In Hayes v. Norwich Roman Catholic Diocesan Corp., Superior Court, judicial district of Middlesex, Docket No. CV-02-0100267, 2004 WL 616194 (March 5, 2004, Silbert, J.) (36 Conn. L. Rptr. 676), the court stated: "The claim of negligent hiring, retention and supervision is brought only after an employee, in this case a priest, has harmed a third party. This involves a factual inquiry and requires no interpretation or weighing of a religious belief but is merely the application of a secular standard, regardless of what aspect of tortious misconduct is before the court." See Nutt v. Norwich Roman Catholic Diocese, supra, 921 F. Supp. at 74 ("[t]he common law doctrine of negligence does not intrude upon the free exercise of religion"). Hayes and the other cases cited *360 by the plaintiff, all involving allegations of sexual abuse of minors by clergy members, are distinguishable from the present case in that they all involve intentional tortious conduct. There, neutral principles of secular law are clearly applicable as such acts have no connection to religious doctrine and practice.

By contrast, the plaintiff alleges that the defendants were negligent in failing to ensure adequate safety precautions for voluntary participants in a religious healing ritual. Here, it would be impossible for the court to apply neutral principles of secular law to evaluate the plaintiff's claims because of the religious context in which the incident occurred. The court cannot evaluate this issue without impermissibly inquiring into religious matters.

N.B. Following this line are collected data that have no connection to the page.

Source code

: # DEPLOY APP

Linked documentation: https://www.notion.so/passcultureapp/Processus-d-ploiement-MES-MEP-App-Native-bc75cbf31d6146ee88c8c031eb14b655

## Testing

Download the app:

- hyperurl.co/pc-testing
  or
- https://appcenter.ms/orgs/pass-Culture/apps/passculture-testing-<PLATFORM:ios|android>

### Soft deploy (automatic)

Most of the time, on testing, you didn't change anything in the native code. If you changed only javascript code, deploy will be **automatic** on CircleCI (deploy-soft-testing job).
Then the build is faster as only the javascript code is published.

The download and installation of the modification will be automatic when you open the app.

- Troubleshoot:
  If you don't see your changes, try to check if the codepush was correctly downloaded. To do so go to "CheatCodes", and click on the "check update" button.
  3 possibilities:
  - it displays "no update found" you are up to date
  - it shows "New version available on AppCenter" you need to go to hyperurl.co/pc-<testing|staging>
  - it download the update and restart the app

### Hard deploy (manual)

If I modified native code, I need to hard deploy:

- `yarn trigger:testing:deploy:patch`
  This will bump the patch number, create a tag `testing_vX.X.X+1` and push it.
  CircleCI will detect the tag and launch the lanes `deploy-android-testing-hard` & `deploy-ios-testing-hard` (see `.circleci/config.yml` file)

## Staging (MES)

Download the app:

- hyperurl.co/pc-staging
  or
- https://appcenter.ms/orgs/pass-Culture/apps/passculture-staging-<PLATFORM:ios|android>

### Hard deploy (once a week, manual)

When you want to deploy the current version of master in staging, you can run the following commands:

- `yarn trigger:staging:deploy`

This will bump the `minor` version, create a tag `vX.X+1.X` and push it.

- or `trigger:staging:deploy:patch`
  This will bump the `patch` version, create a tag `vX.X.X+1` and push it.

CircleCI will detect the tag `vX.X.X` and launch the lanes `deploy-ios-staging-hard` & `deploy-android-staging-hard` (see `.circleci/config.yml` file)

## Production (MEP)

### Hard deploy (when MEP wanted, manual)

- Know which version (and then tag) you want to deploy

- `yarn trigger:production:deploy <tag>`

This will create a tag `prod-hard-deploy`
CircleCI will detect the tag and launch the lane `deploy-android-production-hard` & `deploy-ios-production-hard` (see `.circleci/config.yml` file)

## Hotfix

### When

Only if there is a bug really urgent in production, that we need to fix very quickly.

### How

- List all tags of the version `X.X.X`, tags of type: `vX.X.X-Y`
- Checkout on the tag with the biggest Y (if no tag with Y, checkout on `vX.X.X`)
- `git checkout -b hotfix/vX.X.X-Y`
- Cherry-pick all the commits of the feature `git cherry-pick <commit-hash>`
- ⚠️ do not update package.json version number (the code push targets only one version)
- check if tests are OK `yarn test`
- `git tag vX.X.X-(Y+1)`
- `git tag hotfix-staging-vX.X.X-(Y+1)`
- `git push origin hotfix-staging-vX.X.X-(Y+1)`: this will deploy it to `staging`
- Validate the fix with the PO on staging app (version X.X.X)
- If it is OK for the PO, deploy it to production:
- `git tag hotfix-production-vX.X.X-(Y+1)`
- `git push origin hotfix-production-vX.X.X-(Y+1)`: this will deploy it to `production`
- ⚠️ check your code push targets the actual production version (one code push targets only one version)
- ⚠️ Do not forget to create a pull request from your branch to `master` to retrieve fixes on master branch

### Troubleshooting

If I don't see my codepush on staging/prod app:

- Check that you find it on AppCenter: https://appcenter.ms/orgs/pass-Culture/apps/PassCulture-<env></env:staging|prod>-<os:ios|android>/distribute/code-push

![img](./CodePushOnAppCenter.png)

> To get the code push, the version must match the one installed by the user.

Accordingly, since the plaintiff's claims are inextricably intertwined with the religious context in which the incident occurred, the court cannot apply neutral principles of secular law to this case.

C

The defendants claim that there are no substantial State interests that outweigh the First Amendment protections provided to defendants conducting a religious healing ritual. The plaintiff maintains that she need not show a substantial State interest because adjudication of her claims would not involve impermissible entanglement with ecclesiastical issues.

Despite the plaintiff's assertions to the contrary, the subject matter of her causes of action are ecclesiastical in nature. The plaintiff cites to Employment Division, Dept. of Human Resources of Oregon v. Smith, supra, 494 U.S. at 877, 110 S. Ct. 1595 for the proposition that "a generally applicable state law does not have to meet the substantial state interest test." As mentioned above, however, the plaintiff cannot rely on neutral principles of secular law to resolve the dispute, as her claims cannot be taken out of the religious context in which the incident occurred. Therefore, her claims can only be evaluated if substantial State interests outweigh the defendants' First Amendment rights.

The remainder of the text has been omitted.